André Lamy(McMaster University), P.J. Devereaux(Hamilton Health Sciences), Dorairaj Prabhakaran(Population Health Research Institute), David P. Taggart(Population Health Research Institute), Shengshou Hu(Population Health Research Institute), Ernesto Paolasso(Population Health Research Institute), Zbyněk Straka(Charles University), Leopoldo Soares Piegas(Population Health Research Institute), Ahmet Rüçhan Akar(Population Health Research Institute), Anil Jain(Population Health Research Institute), Nicolas Noiseux(Population Health Research Institute), Chandrasekar Padmanabhan(Population Health Research Institute), Juan-Carlos Bahamondes(Population Health Research Institute), Richard J. Novick(Population Health Research Institute), Prashant Vaijyanath(Frontier Lifeline Hospital), Sukesh Reddy(MaxCure Hospitals), Liang Tao(Wuhan Asia Heart Hospital), Pablo A. Olavegogeascoechea(Population Health Research Institute), Balram Airan(All India Institute of Medical Sciences), Toomas-Andres Sulling(Population Health Research Institute), Richard Whitlock(Hamilton Health Sciences), Yongning Ou(Population Health Research Institute), Jennifer Ng(McMaster University), Susan Chrolavicius(McMaster University), Salim Yusuf(Population Health Research Institute)

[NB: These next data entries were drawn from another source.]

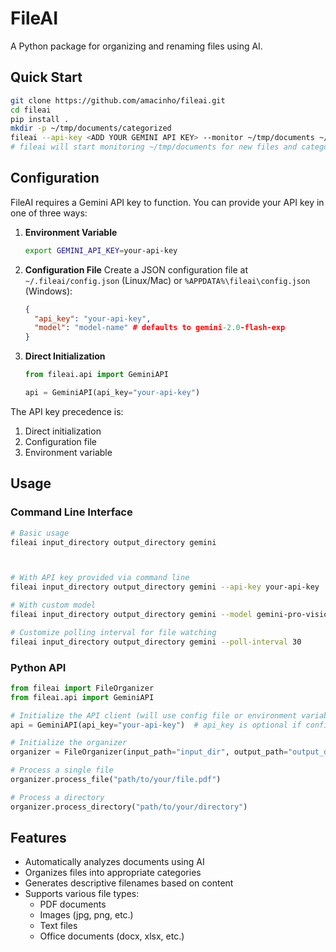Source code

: # FileAI

A Python package for organizing and renaming files using AI.

## Quick Start

```bash
git clone https://github.com/amacinho/fileai.git
cd fileai
pip install .
mkdir -p ~/tmp/documents/categorized
fileai --api-key <ADD YOUR GEMINI API KEY> --monitor ~/tmp/documents ~/tmp/documents/categorized gemini --model gemini-1.5-flash
# fileai will start monitoring ~/tmp/documents for new files and categorize them under ~/tmp/documents/categorized.
```

## Configuration

FileAI requires a Gemini API key to function. You can provide your API key in one of three ways:

1. **Environment Variable**
   ```bash
   export GEMINI_API_KEY=your-api-key
   ```

2. **Configuration File**
   Create a JSON configuration file at `~/.fileai/config.json` (Linux/Mac) or `%APPDATA%\fileai\config.json` (Windows):
   ```json
   {
     "api_key": "your-api-key",
     "model": "model-name" # defaults to gemini-2.0-flash-exp
   }
   ```

3. **Direct Initialization**
   ```python
   from fileai.api import GeminiAPI
   
   api = GeminiAPI(api_key="your-api-key")
   ```

The API key precedence is:
1. Direct initialization
2. Configuration file
3. Environment variable

## Usage

### Command Line Interface

```bash
# Basic usage
fileai input_directory output_directory gemini



# With API key provided via command line
fileai input_directory output_directory gemini --api-key your-api-key

# With custom model
fileai input_directory output_directory gemini --model gemini-pro-vision

# Customize polling interval for file watching
fileai input_directory output_directory gemini --poll-interval 30
```

### Python API

```python
from fileai import FileOrganizer
from fileai.api import GeminiAPI

# Initialize the API client (will use config file or environment variables if not provided)
api = GeminiAPI(api_key="your-api-key")  # api_key is optional if configured elsewhere

# Initialize the organizer
organizer = FileOrganizer(input_path="input_dir", output_path="output_dir", api=api)

# Process a single file
organizer.process_file("path/to/your/file.pdf")

# Process a directory
organizer.process_directory("path/to/your/directory")
```

## Features

- Automatically analyzes documents using AI
- Organizes files into appropriate categories
- Generates descriptive filenames based on content
- Supports various file types:
  - PDF documents
  - Images (jpg, png, etc.)
  - Text files
  - Office documents (docx, xlsx, etc.)
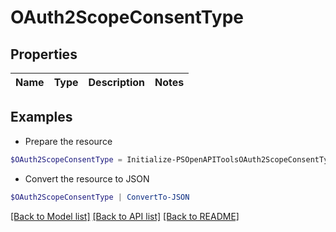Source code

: # OAuth2ScopeConsentType
## Properties

Name | Type | Description | Notes
------------ | ------------- | ------------- | -------------

## Examples

- Prepare the resource
```powershell
$OAuth2ScopeConsentType = Initialize-PSOpenAPIToolsOAuth2ScopeConsentType 
```

- Convert the resource to JSON
```powershell
$OAuth2ScopeConsentType | ConvertTo-JSON
```

[[Back to Model list]](../README.md#documentation-for-models) [[Back to API list]](../README.md#documentation-for-api-endpoints) [[Back to README]](../README.md)


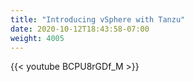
 ```yaml
---
title: "Introducing vSphere with Tanzu"
date: 2020-10-12T18:43:58-07:00
weight: 4005
---
```

{{< youtube BCPU8rGDf_M >}}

New England Journal of Medicine
March 26, 2012
Cited by 696Open Access
Full Text

Abstract

BACKGROUND: The relative benefits and risks of performing coronary-artery bypass grafting (CABG) with a beating-heart technique (off-pump CABG), as compared with cardiopulmonary bypass (on-pump CABG), are not clearly established. METHODS: At 79 centers in 19 countries, we randomly assigned 4752 patients in whom CABG was planned to undergo the procedure off-pump or on-pump. The first coprimary outcome was a composite of death, nonfatal stroke, nonfatal myocardial infarction, or new renal failure requiring dialysis at 30 days after randomization. RESULTS: There was no significant difference in the rate of the primary composite outcome between off-pump and on-pump CABG (9.8% vs. 10.3%; hazard ratio for the off-pump group, 0.95; 95% confidence interval [CI], 0.79 to 1.14; P=0.59) or in any of its individual components. The use of off-pump CABG, as compared with on-pump CABG, significantly reduced the rates of blood-product transfusion (50.7% vs. 63.3%; relative risk, 0.80; 95% CI, 0.75 to 0.85; P<0.001), reoperation for perioperative bleeding (1.4% vs. 2.4%; relative risk, 0.61; 95% CI, 0.40 to 0.93; P=0.02), acute kidney injury (28.0% vs. 32.1%; relative risk, 0.87; 95% CI, 0.80 to 0.96; P=0.01), and respiratory complications (5.9% vs. 7.5%; relative risk, 0.79; 95% CI, 0.63 to 0.98; P=0.03) but increased the rate of early repeat revascularizations (0.7% vs. 0.2%; hazard ratio, 4.01; 95% CI, 1.34 to 12.0; P=0.01). CONCLUSIONS: There was no significant difference between off-pump and on-pump CABG with respect to the 30-day rate of death, myocardial infarction, stroke, or renal failure requiring dialysis. The use of off-pump CABG resulted in reduced rates of transfusion, reoperation for perioperative bleeding, respiratory complications, and acute kidney injury but also resulted in an increased risk of early revascularization. (Funded by the Canadian Institutes of Health Research; CORONARY ClinicalTrials.gov number, NCT00463294.).